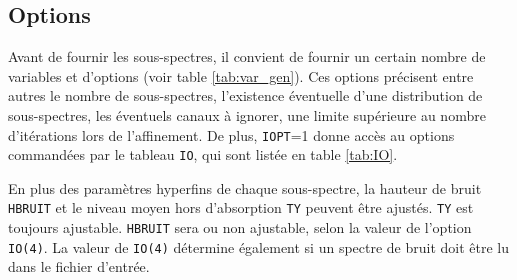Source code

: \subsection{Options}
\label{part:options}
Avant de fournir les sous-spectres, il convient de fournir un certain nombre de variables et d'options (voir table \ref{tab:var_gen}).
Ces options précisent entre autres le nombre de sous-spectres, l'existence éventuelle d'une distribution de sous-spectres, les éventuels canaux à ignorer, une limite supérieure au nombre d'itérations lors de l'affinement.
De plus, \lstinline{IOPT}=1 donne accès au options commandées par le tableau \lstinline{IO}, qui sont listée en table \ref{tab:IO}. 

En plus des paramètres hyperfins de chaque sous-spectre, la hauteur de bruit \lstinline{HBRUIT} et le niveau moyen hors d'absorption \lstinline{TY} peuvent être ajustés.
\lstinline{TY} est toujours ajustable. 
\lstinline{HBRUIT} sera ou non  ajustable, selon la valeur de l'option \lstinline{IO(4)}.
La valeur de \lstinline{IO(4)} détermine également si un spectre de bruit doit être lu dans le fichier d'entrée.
---
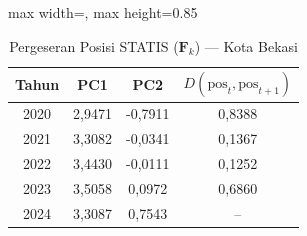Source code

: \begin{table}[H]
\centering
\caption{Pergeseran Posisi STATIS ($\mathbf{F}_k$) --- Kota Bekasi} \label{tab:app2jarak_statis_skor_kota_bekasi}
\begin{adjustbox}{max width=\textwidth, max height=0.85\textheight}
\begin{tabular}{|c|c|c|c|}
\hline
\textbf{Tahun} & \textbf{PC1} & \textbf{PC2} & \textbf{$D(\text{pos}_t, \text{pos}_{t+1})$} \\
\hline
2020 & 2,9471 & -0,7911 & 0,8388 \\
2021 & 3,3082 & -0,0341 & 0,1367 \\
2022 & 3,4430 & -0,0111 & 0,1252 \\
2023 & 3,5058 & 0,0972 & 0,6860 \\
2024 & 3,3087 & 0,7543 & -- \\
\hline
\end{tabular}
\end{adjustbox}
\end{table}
---
:: Problem description ::
What lines in the material mention "spectres"? Copy every one of them.

:: Written solution ::
Avant de fournir les sous-spectres, il convient de fournir un certain nombre de variables et d'options (voir table \ref{tab:var_gen}).
Ces options précisent entre autres le nombre de sous-spectres, l'existence éventuelle d'une distribution de sous-spectres, les éventuels canaux à ignorer, une limite supérieure au nombre d'itérations lors de l'affinement.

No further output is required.